PROBLEM TO SOLVE :: For each line in the data below that has the word "Python", copy that line.

EXCERPTED DATA ::

◆ ◆ ◆ ◆

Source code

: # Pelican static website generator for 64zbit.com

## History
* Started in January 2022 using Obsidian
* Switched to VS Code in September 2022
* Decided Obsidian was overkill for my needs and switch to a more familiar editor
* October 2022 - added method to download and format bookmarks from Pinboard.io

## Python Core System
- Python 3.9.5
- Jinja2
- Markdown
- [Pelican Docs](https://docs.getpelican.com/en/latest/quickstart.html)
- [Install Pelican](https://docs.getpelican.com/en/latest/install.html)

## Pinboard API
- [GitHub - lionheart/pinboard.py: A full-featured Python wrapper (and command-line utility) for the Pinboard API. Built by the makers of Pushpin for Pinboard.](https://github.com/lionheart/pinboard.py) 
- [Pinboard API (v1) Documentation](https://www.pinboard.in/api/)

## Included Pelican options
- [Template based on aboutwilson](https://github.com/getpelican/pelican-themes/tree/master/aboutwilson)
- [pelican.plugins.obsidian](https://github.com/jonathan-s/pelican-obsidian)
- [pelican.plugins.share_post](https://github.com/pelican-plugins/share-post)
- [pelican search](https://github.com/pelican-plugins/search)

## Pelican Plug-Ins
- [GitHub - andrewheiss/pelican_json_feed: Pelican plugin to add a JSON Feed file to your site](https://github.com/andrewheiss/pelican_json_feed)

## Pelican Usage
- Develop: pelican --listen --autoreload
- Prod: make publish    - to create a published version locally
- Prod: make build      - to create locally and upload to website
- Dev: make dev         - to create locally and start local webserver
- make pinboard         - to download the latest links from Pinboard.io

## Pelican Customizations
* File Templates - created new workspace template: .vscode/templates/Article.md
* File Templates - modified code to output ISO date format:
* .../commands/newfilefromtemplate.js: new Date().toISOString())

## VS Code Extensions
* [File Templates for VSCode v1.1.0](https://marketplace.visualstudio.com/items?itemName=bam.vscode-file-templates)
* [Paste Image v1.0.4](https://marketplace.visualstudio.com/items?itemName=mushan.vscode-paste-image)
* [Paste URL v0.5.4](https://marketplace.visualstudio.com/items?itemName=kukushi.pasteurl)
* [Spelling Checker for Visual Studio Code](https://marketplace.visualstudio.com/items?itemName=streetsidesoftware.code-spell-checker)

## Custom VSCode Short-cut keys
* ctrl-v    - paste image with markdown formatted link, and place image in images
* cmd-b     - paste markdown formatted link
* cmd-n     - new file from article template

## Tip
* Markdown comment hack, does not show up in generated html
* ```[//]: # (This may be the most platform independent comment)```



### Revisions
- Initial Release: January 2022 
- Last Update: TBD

◆ ◆ ◆ ◆

EXERCISE RESPONSE ::
## Python Core System
- Python 3.9.5
- [GitHub - lionheart/pinboard.py: A full-featured Python wrapper (and command-line utility) for the Pinboard API. Built by the makers of Pushpin for Pinboard.](https://github.com/lionheart/pinboard.py) 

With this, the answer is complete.